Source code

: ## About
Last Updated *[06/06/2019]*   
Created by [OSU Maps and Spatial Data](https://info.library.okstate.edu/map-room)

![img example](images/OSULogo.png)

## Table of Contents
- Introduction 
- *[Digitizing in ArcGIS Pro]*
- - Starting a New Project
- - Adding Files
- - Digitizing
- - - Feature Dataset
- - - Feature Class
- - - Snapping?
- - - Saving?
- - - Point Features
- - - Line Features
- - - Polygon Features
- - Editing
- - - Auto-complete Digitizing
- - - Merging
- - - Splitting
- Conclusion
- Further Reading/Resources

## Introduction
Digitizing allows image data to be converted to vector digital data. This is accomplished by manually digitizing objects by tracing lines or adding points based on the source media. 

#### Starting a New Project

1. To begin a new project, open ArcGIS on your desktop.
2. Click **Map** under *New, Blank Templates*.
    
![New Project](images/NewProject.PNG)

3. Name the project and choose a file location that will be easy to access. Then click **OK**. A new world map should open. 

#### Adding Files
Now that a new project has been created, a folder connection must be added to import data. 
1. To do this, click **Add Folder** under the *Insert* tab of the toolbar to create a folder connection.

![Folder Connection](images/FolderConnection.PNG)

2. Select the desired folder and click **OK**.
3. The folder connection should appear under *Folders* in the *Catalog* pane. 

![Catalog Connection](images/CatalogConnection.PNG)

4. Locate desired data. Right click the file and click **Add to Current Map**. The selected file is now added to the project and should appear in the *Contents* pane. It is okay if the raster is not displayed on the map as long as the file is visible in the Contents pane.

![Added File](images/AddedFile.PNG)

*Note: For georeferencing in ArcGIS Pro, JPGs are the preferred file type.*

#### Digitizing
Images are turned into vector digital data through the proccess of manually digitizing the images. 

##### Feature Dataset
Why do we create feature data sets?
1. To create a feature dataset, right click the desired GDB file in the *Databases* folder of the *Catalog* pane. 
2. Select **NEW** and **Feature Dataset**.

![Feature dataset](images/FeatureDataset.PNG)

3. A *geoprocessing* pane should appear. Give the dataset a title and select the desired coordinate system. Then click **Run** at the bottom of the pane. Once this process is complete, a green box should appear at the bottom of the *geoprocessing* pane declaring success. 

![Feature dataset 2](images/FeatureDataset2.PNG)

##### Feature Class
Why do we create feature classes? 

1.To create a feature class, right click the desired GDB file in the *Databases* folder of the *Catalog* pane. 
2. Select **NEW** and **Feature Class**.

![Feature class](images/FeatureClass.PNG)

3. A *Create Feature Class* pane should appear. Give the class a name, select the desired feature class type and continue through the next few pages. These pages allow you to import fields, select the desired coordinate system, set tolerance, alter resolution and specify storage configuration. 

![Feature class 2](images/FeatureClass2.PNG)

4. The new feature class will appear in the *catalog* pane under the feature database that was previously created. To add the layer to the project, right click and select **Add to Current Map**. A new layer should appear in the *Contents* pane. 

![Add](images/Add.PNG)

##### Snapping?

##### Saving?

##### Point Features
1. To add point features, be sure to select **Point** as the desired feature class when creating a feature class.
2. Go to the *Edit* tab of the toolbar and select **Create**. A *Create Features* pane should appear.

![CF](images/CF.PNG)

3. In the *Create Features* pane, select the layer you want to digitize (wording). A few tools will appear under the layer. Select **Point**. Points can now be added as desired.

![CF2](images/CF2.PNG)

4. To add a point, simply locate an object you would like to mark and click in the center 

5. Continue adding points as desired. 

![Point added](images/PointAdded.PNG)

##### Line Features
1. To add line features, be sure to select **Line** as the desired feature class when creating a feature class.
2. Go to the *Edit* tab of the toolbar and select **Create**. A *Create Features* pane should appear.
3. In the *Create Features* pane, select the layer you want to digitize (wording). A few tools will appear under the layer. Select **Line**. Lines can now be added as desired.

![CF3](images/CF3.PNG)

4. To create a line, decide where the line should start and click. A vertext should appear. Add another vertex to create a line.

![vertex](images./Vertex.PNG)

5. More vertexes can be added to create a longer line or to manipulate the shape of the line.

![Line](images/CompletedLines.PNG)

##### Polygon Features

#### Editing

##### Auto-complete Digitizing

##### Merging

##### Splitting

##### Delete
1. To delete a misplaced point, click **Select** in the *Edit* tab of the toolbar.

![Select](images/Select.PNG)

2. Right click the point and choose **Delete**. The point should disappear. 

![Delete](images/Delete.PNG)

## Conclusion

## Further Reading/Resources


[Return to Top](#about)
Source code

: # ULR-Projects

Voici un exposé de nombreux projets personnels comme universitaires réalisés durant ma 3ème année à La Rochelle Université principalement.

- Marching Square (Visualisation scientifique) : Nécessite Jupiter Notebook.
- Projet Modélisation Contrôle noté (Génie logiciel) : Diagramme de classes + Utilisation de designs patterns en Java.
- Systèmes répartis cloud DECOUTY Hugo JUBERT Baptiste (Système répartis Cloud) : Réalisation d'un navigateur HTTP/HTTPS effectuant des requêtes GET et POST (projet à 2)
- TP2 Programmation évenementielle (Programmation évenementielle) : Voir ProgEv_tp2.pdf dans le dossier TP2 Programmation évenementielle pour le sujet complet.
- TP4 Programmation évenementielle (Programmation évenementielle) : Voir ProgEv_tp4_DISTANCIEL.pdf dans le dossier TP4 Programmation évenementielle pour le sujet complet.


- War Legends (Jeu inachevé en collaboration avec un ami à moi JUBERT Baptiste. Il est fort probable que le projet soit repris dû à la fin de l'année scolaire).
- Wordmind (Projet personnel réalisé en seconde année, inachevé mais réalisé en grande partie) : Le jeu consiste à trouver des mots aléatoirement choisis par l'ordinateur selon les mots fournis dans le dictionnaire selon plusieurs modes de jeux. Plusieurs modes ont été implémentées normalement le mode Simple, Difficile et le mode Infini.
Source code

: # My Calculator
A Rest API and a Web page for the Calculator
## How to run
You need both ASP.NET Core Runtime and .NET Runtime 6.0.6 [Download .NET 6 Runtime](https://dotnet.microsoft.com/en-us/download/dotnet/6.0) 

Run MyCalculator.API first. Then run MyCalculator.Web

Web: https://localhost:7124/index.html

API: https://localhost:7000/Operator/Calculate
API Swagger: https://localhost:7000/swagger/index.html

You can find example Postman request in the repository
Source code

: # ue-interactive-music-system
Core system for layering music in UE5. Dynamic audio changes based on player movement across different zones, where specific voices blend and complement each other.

· · · · ·

EXERCISE PROMPT → Using the data above, extract exactly the lines from the one that holds "## Further Reading/Resources" to the one that holds "- TP2 Programmation", both ends included, and no others.

TASK SOLUTION →
## Further Reading/Resources


[Return to Top](#about)
Source code

: # ULR-Projects

Voici un exposé de nombreux projets personnels comme universitaires réalisés durant ma 3ème année à La Rochelle Université principalement.

- Marching Square (Visualisation scientifique) : Nécessite Jupiter Notebook.
- Projet Modélisation Contrôle noté (Génie logiciel) : Diagramme de classes + Utilisation de designs patterns en Java.
- Systèmes répartis cloud DECOUTY Hugo JUBERT Baptiste (Système répartis Cloud) : Réalisation d'un navigateur HTTP/HTTPS effectuant des requêtes GET et POST (projet à 2)
- TP2 Programmation évenementielle (Programmation évenementielle) : Voir ProgEv_tp2.pdf dans le dossier TP2 Programmation évenementielle pour le sujet complet.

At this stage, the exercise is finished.